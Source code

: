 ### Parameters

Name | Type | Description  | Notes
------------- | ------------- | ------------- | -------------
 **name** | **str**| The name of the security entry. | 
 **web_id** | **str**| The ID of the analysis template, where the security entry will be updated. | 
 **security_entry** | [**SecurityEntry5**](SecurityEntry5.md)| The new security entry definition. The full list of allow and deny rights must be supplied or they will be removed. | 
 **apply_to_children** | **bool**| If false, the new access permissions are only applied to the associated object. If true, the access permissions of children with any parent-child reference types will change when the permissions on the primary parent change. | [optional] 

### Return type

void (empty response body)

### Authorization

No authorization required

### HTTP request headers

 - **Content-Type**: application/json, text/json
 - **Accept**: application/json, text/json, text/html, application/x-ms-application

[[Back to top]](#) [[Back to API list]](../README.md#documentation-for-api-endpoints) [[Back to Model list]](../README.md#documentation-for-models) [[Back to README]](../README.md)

== == ==

Aim of the task: Copy back the listing above exactly, but only from the line with "Name | Type" through the line with "- **Content-Type**: application/json, text/json", both ends included.

Output for this task:
Name | Type | Description  | Notes
------------- | ------------- | ------------- | -------------
 **name** | **str**| The name of the security entry. | 
 **web_id** | **str**| The ID of the analysis template, where the security entry will be updated. | 
 **security_entry** | [**SecurityEntry5**](SecurityEntry5.md)| The new security entry definition. The full list of allow and deny rights must be supplied or they will be removed. | 
 **apply_to_children** | **bool**| If false, the new access permissions are only applied to the associated object. If true, the access permissions of children with any parent-child reference types will change when the permissions on the primary parent change. | [optional] 

### Return type

void (empty response body)

### Authorization

No authorization required

### HTTP request headers

 - **Content-Type**: application/json, text/json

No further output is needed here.